[Collected data]
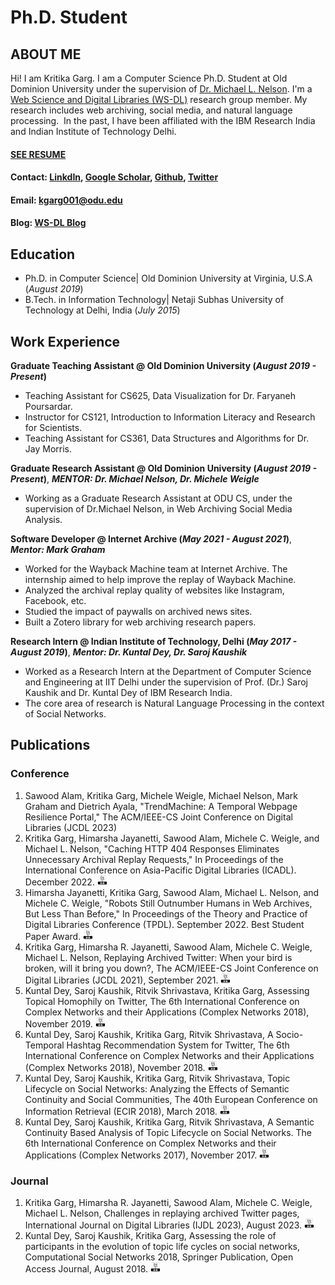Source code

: # Ph.D. Student

## ABOUT ME
Hi! I am Kritika Garg. I am a Computer Science Ph.D. Student at Old Dominion University under the supervision of [Dr. Michael L. Nelson](https://www.cs.odu.edu/~mln/). I'm a [Web Science and Digital Libraries (WS-DL)](https://oduwsdl.github.io) research group member. My research includes web archiving, social media, and natural language processing.
​
In the past, I have been affiliated with the IBM Research India and Indian Institute of Technology Delhi.


#### [SEE RESUME](https://docs.google.com/document/d/10vSfbUE14O8EiVjF1gWzN-2xjQ1NMwbQWiVm2UKxOeo/edit?usp=sharing)
#### Contact: [LinkdIn](https://www.linkedin.com/in/kritika-g-b8a824120/), [Google Scholar](https://scholar.google.com/citations?user=apXQRYsAAAAJ&hl=en&oi=ao), [Github](https://github.com/kritikagarg), [Twitter](https://twitter.com/kritika_garg)
#### Email: kgarg001@odu.edu

<!---#### Contact: [![LinkdIn](assets/Linkdin.jpg)](https://www.linkedin.com/in/kritika-g-b8a824120/) [![Google Scholar](assets/scholar.png)](https://scholar.google.com/citations?user=apXQRYsAAAAJ&hl=en&oi=ao) [![Github](assets/github.png)](https://github.com/kritikagarg) [![Twitter](assets/twitter.png)](https://twitter.com/kritika_garg) -->

#### Blog: [WS-DL Blog](https://ws-dl.blogspot.com/search/label/GargKritika)

<!---#### Technical Skills: Python, BashScripting, SQL, AWS, Snowflake, MATLAB-->

## Education
- Ph.D. in Computer Science| Old Dominion University at Virginia, U.S.A (_August 2019_)								       		
- B.Tech. in Information Technology| Netaji Subhas University of Technology at Delhi, India (_July 2015_)

## Work Experience

**Graduate Teaching Assistant @ Old Dominion University (_August 2019 - Present_)**
- Teaching Assistant for CS625, Data Visualization for Dr. Faryaneh Poursardar.
- Instructor for CS121, Introduction to Information Literacy and Research for Scientists.
- Teaching Assistant for CS361, Data Structures and Algorithms for Dr. Jay Morris.
  
**Graduate Research Assistant @ Old Dominion University (_August 2019 - Present_)**, ***MENTOR: Dr. Michael Nelson, Dr. Michele Weigle***
- Working as a Graduate Research Assistant at ODU CS, under the supervision of Dr.Michael Nelson, in Web Archiving Social Media Analysis.

**Software Developer @ Internet Archive (_May 2021 - August 2021_)**, ***Mentor: Mark Graham***
- Worked for the Wayback Machine team at Internet Archive. The internship aimed to help improve the replay of Wayback Machine.
- Analyzed the archival replay quality of websites like Instagram, Facebook, etc.
- Studied the impact of paywalls on archived news sites.
- Built a Zotero library for web archiving research papers.

**Research Intern @ Indian Institute of Technology, Delhi (_May 2017 - August 2019_)**, ***Mentor: Dr. Kuntal Dey, Dr. Saroj Kaushik***
- Worked as a Research Intern at the Department of Computer Science and Engineering at IIT Delhi under the supervision of Prof. (Dr.) Saroj Kaushik and Dr. Kuntal Dey of IBM Research India.
- The core area of research is Natural Language Processing in the context of Social Networks.


## Publications
### Conference
1. Sawood Alam, Kritika Garg, Michele Weigle, Michael Nelson, Mark Graham and Dietrich Ayala, "TrendMachine: A Temporal Webpage Resilience Portal," The ACM/IEEE-CS Joint Conference on Digital Libraries (JCDL 2023)
1. Kritika Garg, Himarsha Jayanetti, Sawood Alam, Michele C. Weigle, and Michael L. Nelson, "Caching HTTP 404 Responses Eliminates Unnecessary Archival Replay Requests," In Proceedings of the International Conference on Asia-Pacific Digital Libraries (ICADL). December 2022. [![LINK](assets/img/biblogo.png)](https://arxiv.org/pdf/2212.00760)
1. Himarsha Jayanetti, Kritika Garg, Sawood Alam, Michael L. Nelson, and Michele C. Weigle, "Robots Still Outnumber Humans in Web Archives, But Less Than Before," In Proceedings of the Theory and Practice of Digital Libraries Conference (TPDL). September 2022. Best Student Paper Award. [![LINK](assets/img/biblogo.png)](https://arxiv.org/abs/2208.12914)
1. Kritika Garg,  Himarsha R. Jayanetti, Sawood Alam, Michele C. Weigle, Michael L. Nelson, Replaying Archived Twitter: When your bird is broken, will it bring you down?, The ACM/IEEE-CS Joint Conference on Digital Libraries (JCDL 2021), September 2021. [![LINK](assets/img/biblogo.png)](https://ieeexplore.ieee.org/iel7/9651730/9651733/09651790.pdf)
1. Kuntal Dey, Saroj Kaushik, Ritvik Shrivastava, Kritika Garg, Assessing Topical Homophily on Twitter, The 6th International Conference on Complex Networks and their Applications (Complex Networks 2018), November 2019. [![LINK](assets/img/biblogo.png)](https://doi.org/10.1007/978-3-030-05414-4_29)
1. Kuntal Dey, Saroj Kaushik, Kritika Garg, Ritvik Shrivastava, A Socio-Temporal Hashtag Recommendation System for Twitter, The 6th International Conference on Complex Networks and their Applications (Complex Networks 2018), November 2018. [![LINK](assets/img/biblogo.png)](https://doi.org/10.1007/978-3-030-05414-4_28)
1. Kuntal Dey, Saroj Kaushik, Kritika Garg, Ritvik Shrivastava, Topic Lifecycle on Social Networks: Analyzing the Effects of Semantic Continuity and Social Communities, The 40th European Conference on Information Retrieval (ECIR 2018), March 2018. [![LINK](assets/img/biblogo.png)](https://doi.org/10.1007/978-3-319-76941-7_3)
1. Kuntal Dey, Saroj Kaushik, Kritika Garg, Ritvik Shrivastava, A Semantic Continuity Based Analysis of Topic Lifecycle on Social Networks. The 6th International Conference on Complex Networks and their Applications (Complex Networks 2017), November 2017. [![LINK](assets/img/biblogo.png)](https://doi.org/10.1007/978-3-319-72150-7_34)

### Journal
1. Kritika Garg,  Himarsha R. Jayanetti, Sawood Alam, Michele C. Weigle, Michael L. Nelson, Challenges in replaying archived Twitter pages, International Journal on Digital Libraries (IJDL 2023), August 2023. [![LINK](assets/img/biblogo.png)](https://doi.org/10.1007/s00799-023-00379-w)
1. Kuntal Dey, Saroj Kaushik, Kritika Garg, Assessing the role of participants in the evolution of topic life cycles on social networks, Computational Social Networks 2018, Springer Publication, Open Access Journal, August 2018. [![LINK](assets/img/biblogo.png)](https://doi.org/10.1186/s40649-018-0054-x)




<!---
## Projects

### Problems In Archiving & Replaying Twitter
- Investigating the difficulties in archiving Twitter pages due to the change in Twitter's UI. https://ws-dl.blogspot.com/2020/07/2020-07-15-twitter-was-already.html
- Identifying and analyzing the temporal violations in archived pages with the new Twitter UI. https://ws-dl.blogspot.com/2020/11/2020-11-04-new-twitter-ui-replaying.html
- Analyzing the presence of Twitter Labels in the Internet Archive. https://ws-dl.blogspot.com/2020/12/2020-12-08-twitter-added-labels-on-its.html
- Analyzing server-side rewriting of t.co URLs in new UI mementos. https://ws-dl.blogspot.com/2021/01/2020-01-22-twitter-rewrites-your-urls.html


### Topic Lifecycle on Social Networks: Analyzing the Effects of Semantic Continuity and Social Communities.
[Publication](https://www.mdpi.com/1424-8220/22/8/3048)
Studying the effect of diffusion on Topic Lifecycles over time in Social Networks and analyzing the effects of Semantic Continuity and Social Communities on the evolution of Topic lifecycle.

![EEG Band Discovery](/assets/img/eeg_band_discovery.jpeg)

### A Semantic Continuity-Based Analysis of Topic Lifecycle on Social Networks
[Publication](https://www.mdpi.com/1424-8220/22/11/4240)

Identifying topics and subsequently analyzing the lifecycle of topics formed as a set of semantically similar hashtags is a first-of-its-kind analysis of the literature.

![Bike Study](/assets/img/bike_study.jpeg)

## Talks & Lectures
- Causality: The new science of an old question - GSP Seminar, Fall 2021
- Guest Lecture: Dimensionality Reduction - Big Data and Machine Learning for Scientific Discovery (PHYS 5336), Spring 2021
- Guest Lecture: Fourier and Wavelet Transforms - Scientific Computing (PHYS 5315), Fall 2020
- A Brief Introduction to Optimization - GSP Seminar, Fall 2019
- Weeks of Welcome Poster Competition - UTD, Fall 2019
- A Brief Introduction to Networks - GSP Seminar, Spring 2019

- [Data Science YouTube](https://www.youtube.com/channel/UCa9gErQ9AE5jT2DZLjXBIdA)

## Volunteering

-->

▶ **Work instruction**: Reproduce only the lines above spanning from the line containing "AWS, Snowflake, MATLAB-->" through the line containing "- Worked for", word for word.

▶ **Answer space**:
<!---#### Technical Skills: Python, BashScripting, SQL, AWS, Snowflake, MATLAB-->

## Education
- Ph.D. in Computer Science| Old Dominion University at Virginia, U.S.A (_August 2019_)								       		
- B.Tech. in Information Technology| Netaji Subhas University of Technology at Delhi, India (_July 2015_)

## Work Experience

**Graduate Teaching Assistant @ Old Dominion University (_August 2019 - Present_)**
- Teaching Assistant for CS625, Data Visualization for Dr. Faryaneh Poursardar.
- Instructor for CS121, Introduction to Information Literacy and Research for Scientists.
- Teaching Assistant for CS361, Data Structures and Algorithms for Dr. Jay Morris.
  
**Graduate Research Assistant @ Old Dominion University (_August 2019 - Present_)**, ***MENTOR: Dr. Michael Nelson, Dr. Michele Weigle***
- Working as a Graduate Research Assistant at ODU CS, under the supervision of Dr.Michael Nelson, in Web Archiving Social Media Analysis.

**Software Developer @ Internet Archive (_May 2021 - August 2021_)**, ***Mentor: Mark Graham***
- Worked for the Wayback Machine team at Internet Archive. The internship aimed to help improve the replay of Wayback Machine.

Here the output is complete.